[Start of Attachment]
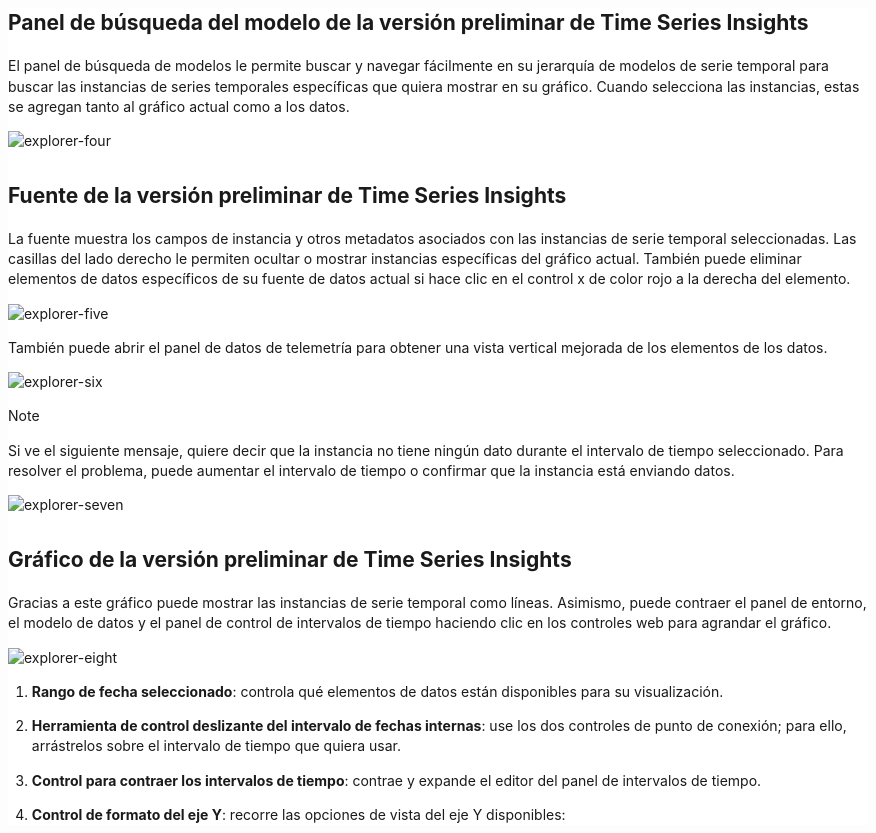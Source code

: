 ## <a name="time-series-insights-preview-model-search-panel"></a>Panel de búsqueda del modelo de la versión preliminar de Time Series Insights

El panel de búsqueda de modelos le permite buscar y navegar fácilmente en su jerarquía de modelos de serie temporal para buscar las instancias de series temporales específicas que quiera mostrar en su gráfico. Cuando selecciona las instancias, estas se agregan tanto al gráfico actual como a los datos.

  ![explorer-four][4]

## <a name="time-series-insights-preview-well"></a>Fuente de la versión preliminar de Time Series Insights

La fuente muestra los campos de instancia y otros metadatos asociados con las instancias de serie temporal seleccionadas. Las casillas del lado derecho le permiten ocultar o mostrar instancias específicas del gráfico actual. También puede eliminar elementos de datos específicos de su fuente de datos actual si hace clic en el control x de color rojo a la derecha del elemento.

  ![explorer-five][5]

También puede abrir el panel de datos de telemetría para obtener una vista vertical mejorada de los elementos de los datos.

  ![explorer-six][6]

> [!NOTE]
> Si ve el siguiente mensaje, quiere decir que la instancia no tiene ningún dato durante el intervalo de tiempo seleccionado. Para resolver el problema, puede aumentar el intervalo de tiempo o confirmar que la instancia está enviando datos.
>
> ![explorer-seven][7]

## <a name="time-series-insights-preview-chart"></a>Gráfico de la versión preliminar de Time Series Insights

Gracias a este gráfico puede mostrar las instancias de serie temporal como líneas. Asimismo, puede contraer el panel de entorno, el modelo de datos y el panel de control de intervalos de tiempo haciendo clic en los controles web para agrandar el gráfico.

  ![explorer-eight][8]

1. **Rango de fecha seleccionado**: controla qué elementos de datos están disponibles para su visualización.

1. **Herramienta de control deslizante del intervalo de fechas internas**: use los dos controles de punto de conexión; para ello, arrástrelos sobre el intervalo de tiempo que quiera usar.

1. **Control para contraer los intervalos de tiempo**: contrae y expande el editor del panel de intervalos de tiempo.

1. **Control de formato del eje Y**: recorre las opciones de vista del eje Y disponibles:


[1]: media/v2-update-explorer/explorer-one.png
[2]: media/v2-update-explorer/explorer-two.png
[3]: media/v2-update-explorer/explorer-three.png
[4]: media/v2-update-explorer/explorer-four.png
[5]: media/v2-update-explorer/explorer-five.png
[6]: media/v2-update-explorer/explorer-six.png
[7]: media/v2-update-explorer/explorer-seven.png
[8]: media/v2-update-explorer/explorer-eight.png
[9]: media/v2-update-explorer/explorer-nine.png
[10]: media/v2-update-explorer/explorer-ten.png
[11]: media/v2-update-explorer/explorer-eleven.png
[12]: media/v2-update-explorer/explorer-twelve.png
[13]: media/v2-update-explorer/explorer-thirteen.png
[14]: media/v2-update-explorer/explorer-fourteen.png
[15]: media/v2-update-explorer/explorer-fifteen.png
[16]: media/v2-update-explorer/explorer-sixteen.png
[17]: media/v2-update-explorer/explorer-seventeen.png
[18]: media/v2-update-explorer/explorer-eighteen.png
[19]: media/v2-update-explorer/explorer-nineteen.png
[20]: media/v2-update-explorer/explorer-twenty.png
[21]: media/v2-update-explorer/explorer-twenty-one.png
[End of Attachment]
Write out exactly the final stretch of the records: the line containing "[19]: media/v2-update-explorer/explorer-nineteen.png" and every line after it, through the last, and nothing else.

[19]: media/v2-update-explorer/explorer-nineteen.png
[20]: media/v2-update-explorer/explorer-twenty.png
[21]: media/v2-update-explorer/explorer-twenty-one.png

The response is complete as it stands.